POST behavior: check isBackfilling (409 if busy), determine type via checkIfNeeded(), allow ?force=catch_up|full_sync override, kick off async, return immediately.

Error Handling#

  • PDS unreachable: Log warning, insert backfill_errors row, continue to next DID
  • Record parse failure: Log with AT URI, continue to next record
  • Programming errors: Re-throw (TypeError, ReferenceError, SyntaxError)
  • Partial completion: Status set to completed, errors queryable via admin API

Configuration#

Variable Default Description
BACKFILL_RATE_LIMIT 10 Max XRPC requests/second per PDS
BACKFILL_CONCURRENCY 10 Max DIDs processed concurrently
BACKFILL_CURSOR_MAX_AGE_HOURS 48 Cursor age threshold for CatchUp

Files#

Action File
Create apps/appview/src/lib/backfill-manager.ts
Create apps/appview/src/lib/__tests__/backfill-manager.test.ts
Create apps/appview/src/lib/__tests__/backfill-integration.test.ts
Create packages/db/drizzle/migrations/XXXX_add_backfill_tables.sql
Modify packages/db/src/schema.ts — add backfill tables
Modify apps/appview/src/lib/firehose.ts — backfill check in start()
Modify apps/appview/src/lib/cursor-manager.ts — add getCursorAge()
Modify apps/appview/src/lib/app-context.ts — add backfillManager
Modify apps/appview/src/lib/config.ts — add backfill config fields
Modify apps/appview/src/routes/admin.ts — add backfill endpoints
Modify apps/appview/src/index.ts — wire BackfillManager into startup
Modify turbo.json — add backfill env vars

Testing#

Unit tests: Gap detection (all 4 scenarios), syncRepoRecords pagination, event shape transformation, rate limiting, conflict resolution, resume logic, progress updates.

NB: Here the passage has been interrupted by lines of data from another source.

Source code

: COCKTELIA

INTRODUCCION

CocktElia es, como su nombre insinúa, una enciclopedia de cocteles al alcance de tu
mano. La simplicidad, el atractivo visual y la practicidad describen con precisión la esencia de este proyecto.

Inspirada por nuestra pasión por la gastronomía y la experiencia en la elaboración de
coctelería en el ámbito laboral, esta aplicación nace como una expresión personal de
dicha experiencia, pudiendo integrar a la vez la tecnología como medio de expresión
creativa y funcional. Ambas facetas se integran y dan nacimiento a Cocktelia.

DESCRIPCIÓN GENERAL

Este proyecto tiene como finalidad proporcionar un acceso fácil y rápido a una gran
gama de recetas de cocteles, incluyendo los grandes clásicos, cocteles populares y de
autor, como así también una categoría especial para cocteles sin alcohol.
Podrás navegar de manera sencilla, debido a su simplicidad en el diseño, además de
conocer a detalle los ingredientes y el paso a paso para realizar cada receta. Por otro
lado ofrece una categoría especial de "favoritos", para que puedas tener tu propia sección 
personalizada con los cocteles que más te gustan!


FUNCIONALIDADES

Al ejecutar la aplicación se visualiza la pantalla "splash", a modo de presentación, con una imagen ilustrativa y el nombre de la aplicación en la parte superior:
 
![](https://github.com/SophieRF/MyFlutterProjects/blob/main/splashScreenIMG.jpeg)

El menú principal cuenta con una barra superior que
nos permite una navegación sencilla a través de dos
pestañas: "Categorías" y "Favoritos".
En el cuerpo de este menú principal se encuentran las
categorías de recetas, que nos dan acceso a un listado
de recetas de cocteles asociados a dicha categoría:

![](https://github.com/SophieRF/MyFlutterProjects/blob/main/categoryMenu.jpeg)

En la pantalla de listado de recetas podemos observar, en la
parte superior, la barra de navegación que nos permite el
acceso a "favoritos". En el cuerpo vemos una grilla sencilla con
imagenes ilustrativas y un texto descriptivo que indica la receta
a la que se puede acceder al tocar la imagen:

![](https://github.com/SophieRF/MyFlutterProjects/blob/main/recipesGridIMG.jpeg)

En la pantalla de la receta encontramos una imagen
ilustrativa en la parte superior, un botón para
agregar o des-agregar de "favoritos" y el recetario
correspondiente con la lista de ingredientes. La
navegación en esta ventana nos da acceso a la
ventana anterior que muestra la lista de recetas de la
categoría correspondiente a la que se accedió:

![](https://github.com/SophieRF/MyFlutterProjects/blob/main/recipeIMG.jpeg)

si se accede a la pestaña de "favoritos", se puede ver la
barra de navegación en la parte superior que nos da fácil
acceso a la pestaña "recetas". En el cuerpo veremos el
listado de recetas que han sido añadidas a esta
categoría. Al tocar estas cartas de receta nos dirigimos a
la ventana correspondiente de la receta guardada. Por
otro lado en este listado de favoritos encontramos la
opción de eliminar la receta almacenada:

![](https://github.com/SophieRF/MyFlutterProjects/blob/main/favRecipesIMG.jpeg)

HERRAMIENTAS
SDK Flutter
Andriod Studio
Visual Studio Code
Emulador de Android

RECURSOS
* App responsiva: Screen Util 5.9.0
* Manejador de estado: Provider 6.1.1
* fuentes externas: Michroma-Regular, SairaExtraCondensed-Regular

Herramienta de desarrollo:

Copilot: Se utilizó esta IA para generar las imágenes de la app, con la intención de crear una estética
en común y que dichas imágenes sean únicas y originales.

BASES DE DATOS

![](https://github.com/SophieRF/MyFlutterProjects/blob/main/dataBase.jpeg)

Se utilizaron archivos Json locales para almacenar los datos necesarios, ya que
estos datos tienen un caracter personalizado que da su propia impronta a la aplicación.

Integration tests: FullSync with mock PDS, CatchUp with known users, interrupted resume, partial PDS failure, admin endpoint trigger/poll, firehose blocked during backfill.

Mocking: Mock AtpAgent.com.atproto.repo.listRecords for controlled responses. Mock Indexer methods to verify event shapes. Real test DB for progress tracking.